Yesterday was my birthday, which I proudly share with the 35th President of the United States, John F. Kennedy. Which got me thinking. While it’s obvious Ian Fleming, Albert R. Broccoli and Harry Saltzman are the three of the main reasons why Bond fans continue to enjoy the six decades of films… JFK is someone who deserves a lot of credit for the overall legacy of James Bond.
In an interview in 1961, a reporter asked President Kennedy what type of books he liked read. Kennedy was known to be a big fan of Fleming’s 007 novels and listed From Russia With Love as one of his top ten favorite books of all-time. Once the public found out about what this extremely popular President enjoyed reading, the Fleming-Bond books became best-sellers.

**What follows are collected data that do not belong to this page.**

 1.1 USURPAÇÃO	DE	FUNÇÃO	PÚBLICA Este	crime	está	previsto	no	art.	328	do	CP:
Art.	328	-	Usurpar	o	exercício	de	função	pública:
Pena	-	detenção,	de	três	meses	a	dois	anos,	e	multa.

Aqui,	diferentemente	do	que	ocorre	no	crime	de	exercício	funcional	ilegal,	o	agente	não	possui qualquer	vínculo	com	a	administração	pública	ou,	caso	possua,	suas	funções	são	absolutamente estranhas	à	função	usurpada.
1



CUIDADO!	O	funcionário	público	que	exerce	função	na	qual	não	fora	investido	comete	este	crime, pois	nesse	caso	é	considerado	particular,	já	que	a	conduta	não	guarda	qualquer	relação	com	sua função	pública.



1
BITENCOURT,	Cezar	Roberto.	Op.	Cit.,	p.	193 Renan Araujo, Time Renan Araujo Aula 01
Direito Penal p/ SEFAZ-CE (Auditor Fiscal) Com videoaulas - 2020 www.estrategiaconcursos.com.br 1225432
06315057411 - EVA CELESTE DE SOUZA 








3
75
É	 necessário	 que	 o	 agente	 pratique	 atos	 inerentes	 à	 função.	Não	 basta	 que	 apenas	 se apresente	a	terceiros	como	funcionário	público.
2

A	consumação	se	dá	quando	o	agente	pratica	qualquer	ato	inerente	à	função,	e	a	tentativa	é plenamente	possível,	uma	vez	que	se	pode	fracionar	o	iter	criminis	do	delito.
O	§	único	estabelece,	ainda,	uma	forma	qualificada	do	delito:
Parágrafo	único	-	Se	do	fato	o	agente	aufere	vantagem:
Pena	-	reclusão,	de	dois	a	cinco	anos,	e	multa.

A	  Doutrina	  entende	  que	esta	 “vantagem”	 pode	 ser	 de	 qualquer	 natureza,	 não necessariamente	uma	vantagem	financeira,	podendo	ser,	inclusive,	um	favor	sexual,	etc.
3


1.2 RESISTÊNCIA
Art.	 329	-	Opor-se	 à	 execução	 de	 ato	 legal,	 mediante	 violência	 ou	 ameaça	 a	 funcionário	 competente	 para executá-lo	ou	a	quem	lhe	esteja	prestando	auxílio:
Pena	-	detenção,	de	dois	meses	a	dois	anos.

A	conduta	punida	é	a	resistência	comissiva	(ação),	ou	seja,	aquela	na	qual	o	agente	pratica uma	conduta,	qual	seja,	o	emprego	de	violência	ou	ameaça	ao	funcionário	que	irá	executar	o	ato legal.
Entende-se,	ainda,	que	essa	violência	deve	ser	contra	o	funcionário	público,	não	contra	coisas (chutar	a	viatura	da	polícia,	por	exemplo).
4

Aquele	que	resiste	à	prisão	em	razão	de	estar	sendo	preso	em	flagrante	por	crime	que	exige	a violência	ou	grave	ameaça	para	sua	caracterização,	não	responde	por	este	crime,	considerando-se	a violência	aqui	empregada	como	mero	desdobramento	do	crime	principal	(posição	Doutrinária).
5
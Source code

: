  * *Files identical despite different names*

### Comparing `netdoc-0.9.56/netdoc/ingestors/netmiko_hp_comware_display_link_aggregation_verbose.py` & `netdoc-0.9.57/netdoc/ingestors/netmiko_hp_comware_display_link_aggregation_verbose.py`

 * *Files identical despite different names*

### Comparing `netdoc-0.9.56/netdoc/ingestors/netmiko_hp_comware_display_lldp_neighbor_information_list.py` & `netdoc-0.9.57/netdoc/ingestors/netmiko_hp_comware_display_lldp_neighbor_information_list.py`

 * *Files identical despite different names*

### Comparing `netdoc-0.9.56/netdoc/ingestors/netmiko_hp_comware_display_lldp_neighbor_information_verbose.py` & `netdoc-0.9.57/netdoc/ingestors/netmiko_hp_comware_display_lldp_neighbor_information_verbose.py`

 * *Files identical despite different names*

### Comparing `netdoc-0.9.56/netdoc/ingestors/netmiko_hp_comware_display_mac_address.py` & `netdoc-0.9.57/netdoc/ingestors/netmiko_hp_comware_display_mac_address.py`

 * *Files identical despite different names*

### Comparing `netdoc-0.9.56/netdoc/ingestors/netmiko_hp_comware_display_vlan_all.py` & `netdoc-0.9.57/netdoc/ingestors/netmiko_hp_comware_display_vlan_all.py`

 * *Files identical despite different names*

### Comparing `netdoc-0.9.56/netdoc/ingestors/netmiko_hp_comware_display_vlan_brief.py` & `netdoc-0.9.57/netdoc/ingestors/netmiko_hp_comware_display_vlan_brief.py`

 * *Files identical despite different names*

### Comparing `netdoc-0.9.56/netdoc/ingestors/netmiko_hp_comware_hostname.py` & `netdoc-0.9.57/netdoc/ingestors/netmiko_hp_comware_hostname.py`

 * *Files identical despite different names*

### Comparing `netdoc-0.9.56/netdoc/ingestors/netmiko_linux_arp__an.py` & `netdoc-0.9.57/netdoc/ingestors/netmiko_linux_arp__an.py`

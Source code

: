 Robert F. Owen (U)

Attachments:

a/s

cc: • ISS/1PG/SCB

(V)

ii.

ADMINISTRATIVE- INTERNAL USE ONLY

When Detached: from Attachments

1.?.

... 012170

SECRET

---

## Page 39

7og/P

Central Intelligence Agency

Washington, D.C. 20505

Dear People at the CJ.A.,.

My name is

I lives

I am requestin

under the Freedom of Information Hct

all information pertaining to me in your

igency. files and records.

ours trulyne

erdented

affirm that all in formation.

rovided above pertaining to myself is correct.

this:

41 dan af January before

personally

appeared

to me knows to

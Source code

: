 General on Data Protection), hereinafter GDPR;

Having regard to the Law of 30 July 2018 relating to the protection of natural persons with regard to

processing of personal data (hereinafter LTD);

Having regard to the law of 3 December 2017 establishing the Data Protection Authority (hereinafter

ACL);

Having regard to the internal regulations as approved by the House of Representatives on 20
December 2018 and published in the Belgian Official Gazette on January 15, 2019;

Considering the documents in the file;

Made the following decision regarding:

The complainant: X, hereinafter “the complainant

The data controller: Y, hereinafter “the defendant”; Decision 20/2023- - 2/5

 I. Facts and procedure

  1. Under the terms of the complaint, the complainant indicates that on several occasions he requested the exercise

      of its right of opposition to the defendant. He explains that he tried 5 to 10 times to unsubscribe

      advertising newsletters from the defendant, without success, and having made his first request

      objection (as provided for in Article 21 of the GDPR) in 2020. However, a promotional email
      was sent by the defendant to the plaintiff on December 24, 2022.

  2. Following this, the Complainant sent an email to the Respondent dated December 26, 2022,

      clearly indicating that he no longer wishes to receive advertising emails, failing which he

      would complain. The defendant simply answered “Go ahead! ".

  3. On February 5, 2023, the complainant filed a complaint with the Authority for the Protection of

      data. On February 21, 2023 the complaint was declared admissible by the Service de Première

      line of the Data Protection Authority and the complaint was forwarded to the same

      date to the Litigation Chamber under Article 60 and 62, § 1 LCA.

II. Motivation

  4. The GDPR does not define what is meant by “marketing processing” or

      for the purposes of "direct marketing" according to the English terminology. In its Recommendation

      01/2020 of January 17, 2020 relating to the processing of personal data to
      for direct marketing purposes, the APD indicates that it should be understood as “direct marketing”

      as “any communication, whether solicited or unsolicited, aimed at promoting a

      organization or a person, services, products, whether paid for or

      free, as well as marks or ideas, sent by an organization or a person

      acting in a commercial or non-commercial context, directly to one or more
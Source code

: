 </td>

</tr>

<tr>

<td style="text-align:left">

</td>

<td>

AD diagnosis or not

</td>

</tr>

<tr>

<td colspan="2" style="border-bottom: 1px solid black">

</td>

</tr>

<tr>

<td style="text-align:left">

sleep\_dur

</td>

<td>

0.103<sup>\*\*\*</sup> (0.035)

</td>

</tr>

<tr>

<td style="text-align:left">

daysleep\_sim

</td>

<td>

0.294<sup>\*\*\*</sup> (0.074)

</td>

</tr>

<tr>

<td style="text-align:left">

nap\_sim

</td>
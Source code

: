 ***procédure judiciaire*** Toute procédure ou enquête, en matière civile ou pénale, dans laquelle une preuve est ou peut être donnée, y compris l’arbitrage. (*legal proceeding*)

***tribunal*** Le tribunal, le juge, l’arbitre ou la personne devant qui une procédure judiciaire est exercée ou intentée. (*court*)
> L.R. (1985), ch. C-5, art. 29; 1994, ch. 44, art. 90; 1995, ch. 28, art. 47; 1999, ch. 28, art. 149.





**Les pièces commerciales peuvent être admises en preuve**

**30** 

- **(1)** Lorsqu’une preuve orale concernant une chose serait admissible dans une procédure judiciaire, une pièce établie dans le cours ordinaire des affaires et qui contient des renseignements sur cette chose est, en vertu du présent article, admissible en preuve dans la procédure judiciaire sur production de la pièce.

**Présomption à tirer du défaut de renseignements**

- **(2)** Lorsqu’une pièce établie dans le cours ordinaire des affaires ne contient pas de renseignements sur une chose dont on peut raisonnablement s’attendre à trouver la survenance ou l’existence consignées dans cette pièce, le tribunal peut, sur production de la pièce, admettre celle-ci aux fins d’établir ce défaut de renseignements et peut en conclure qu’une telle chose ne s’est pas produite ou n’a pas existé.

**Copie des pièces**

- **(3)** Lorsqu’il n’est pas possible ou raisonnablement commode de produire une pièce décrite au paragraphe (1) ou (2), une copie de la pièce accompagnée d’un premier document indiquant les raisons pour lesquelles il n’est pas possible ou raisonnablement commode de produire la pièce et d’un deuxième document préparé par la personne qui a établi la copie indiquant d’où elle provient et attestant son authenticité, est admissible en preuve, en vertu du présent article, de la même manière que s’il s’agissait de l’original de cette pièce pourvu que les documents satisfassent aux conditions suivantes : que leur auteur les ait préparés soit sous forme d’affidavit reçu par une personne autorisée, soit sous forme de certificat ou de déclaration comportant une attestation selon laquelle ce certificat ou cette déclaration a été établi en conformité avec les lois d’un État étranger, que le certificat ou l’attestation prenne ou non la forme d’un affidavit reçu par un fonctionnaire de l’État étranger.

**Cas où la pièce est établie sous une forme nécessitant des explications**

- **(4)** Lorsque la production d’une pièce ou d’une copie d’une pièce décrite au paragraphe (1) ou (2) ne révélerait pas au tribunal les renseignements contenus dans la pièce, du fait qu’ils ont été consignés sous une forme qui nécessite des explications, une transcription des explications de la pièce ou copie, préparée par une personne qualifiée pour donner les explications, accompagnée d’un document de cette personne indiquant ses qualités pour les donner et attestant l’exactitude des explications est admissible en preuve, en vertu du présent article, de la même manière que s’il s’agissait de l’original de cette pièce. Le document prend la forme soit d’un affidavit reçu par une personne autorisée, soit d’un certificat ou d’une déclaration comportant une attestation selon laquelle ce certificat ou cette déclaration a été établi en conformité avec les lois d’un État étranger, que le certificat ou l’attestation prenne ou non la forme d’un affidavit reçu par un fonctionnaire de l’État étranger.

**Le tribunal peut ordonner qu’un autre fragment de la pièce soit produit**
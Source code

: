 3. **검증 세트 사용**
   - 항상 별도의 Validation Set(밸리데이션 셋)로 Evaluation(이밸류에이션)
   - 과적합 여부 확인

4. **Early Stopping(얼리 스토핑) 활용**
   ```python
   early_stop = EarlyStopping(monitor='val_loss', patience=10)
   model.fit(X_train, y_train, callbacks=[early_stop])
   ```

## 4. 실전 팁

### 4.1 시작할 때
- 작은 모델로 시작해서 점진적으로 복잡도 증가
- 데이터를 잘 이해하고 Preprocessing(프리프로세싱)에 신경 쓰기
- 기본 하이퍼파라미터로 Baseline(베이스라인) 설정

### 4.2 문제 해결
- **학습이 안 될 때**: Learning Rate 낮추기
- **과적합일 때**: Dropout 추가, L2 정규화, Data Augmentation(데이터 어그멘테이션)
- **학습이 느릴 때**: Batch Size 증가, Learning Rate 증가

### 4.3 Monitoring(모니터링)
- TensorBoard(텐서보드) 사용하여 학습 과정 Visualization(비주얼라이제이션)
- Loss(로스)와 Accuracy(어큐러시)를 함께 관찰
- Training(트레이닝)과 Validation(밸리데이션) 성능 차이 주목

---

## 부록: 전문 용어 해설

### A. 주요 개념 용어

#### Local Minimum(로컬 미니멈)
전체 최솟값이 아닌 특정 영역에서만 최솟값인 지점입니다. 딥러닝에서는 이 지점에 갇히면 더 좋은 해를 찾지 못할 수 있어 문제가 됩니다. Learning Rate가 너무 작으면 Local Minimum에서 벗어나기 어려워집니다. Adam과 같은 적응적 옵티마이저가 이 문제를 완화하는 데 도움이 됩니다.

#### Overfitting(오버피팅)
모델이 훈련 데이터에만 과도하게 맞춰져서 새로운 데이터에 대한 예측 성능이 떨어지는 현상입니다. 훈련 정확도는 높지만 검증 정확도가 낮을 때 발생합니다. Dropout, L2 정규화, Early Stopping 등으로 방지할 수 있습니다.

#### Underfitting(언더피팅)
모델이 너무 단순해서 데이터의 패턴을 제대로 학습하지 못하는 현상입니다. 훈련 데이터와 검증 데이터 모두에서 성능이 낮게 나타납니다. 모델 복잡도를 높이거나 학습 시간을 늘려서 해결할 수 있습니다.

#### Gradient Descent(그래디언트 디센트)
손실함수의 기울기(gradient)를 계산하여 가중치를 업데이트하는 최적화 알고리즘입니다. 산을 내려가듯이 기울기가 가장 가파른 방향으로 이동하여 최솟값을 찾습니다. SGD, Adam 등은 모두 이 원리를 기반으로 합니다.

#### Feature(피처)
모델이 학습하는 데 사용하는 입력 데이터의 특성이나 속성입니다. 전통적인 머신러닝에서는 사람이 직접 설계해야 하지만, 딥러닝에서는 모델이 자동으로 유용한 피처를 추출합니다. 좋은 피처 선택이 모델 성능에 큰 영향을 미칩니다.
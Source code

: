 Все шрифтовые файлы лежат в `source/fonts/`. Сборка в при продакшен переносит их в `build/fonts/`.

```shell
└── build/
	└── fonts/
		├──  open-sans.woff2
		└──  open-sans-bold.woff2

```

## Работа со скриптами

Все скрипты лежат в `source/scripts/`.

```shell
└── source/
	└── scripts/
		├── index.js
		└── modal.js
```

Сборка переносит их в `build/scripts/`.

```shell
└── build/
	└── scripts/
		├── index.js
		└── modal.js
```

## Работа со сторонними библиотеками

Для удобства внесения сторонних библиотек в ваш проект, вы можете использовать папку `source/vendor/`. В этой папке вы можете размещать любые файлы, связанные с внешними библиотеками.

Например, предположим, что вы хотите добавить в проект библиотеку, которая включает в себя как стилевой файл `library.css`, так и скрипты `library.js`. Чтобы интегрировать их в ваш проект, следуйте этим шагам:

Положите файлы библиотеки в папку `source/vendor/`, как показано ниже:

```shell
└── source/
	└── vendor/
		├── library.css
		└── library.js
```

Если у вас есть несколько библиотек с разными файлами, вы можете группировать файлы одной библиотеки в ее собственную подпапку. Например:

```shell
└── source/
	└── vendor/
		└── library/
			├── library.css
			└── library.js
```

The two men did get a chance to meet. Fleming was invited to a party in Washington D.C. held by President Kennedy, very early in his first term. They had a quite an intriguing conversation about the crisis with Cuba. Fleming told the President a very peculiar way to get rid of the Communist leader of Cuba, Fidel Castro. Sounding like something straight out of Bond story, Fleming said that Castro’s beard was the key. Without his trademark beard, Castro would be normalized. Fleming said that the U.S. should announce that they found that beards attract radioactivity and any man with a beard could become radioactive and sterile. If Castro fell for it, he would immediately shave it all off and the Cuban people would see him as just an ordinary man. It’s reported that JFK had a good laugh about this bizarre suggestion. This tale makes me want to view the pre-title sequences of Goldfinger and Octopussy again in a different mindset.
I think JFK fancied himself as an American Bond. It’s comforting to know that one of the last films he ever saw was the adaption of his favorite 007 adventure, From Russia With Love in November 1963.
But it wasn’t just cool Kennedy who helped make Bond, James Bond iconic. Let’s not forget about the ultimate bachelor in his robe and pjs; smoking a pipe.
Hugh Hefner ties into James Bond and the 1960s perfectly. Hef lived the life that most men wanted to live. It was his decadent magazine (Playboy) that first published Ian Fleming’s James Bond short story, “The Hildebrand Rarity”. Following that publication came five other 007 stories. A three-part version of “On Her Majesty’s Secret Service”, “The Property of a Lady”, a serialized “You Only Live Twice”, and then Fleming’s final 007 work “The Man with The Golden Gun”.
And then we have the connection between Bond and Playboy in the film On Her Majesty’s Secret Service. While waiting to crack a safe in Bern law office, James grabs a copy of the February 1969 issue of Playboy. Bond (played by George Lazenby) takes a good look at the monthly centerfold, and has a smile on his face like a horny teen boy. I guess that could be James Bond’s inner child.
In Diamonds Are Forever (the very next Bond flick), the character Tiffany Case finds Bond’s wallet (which James put inside the jacket of the deceased Peter Franks). And of course, she takes out his Playboy Club membership card. Can’t you just imagine James hanging out with the bunnies in the grotto?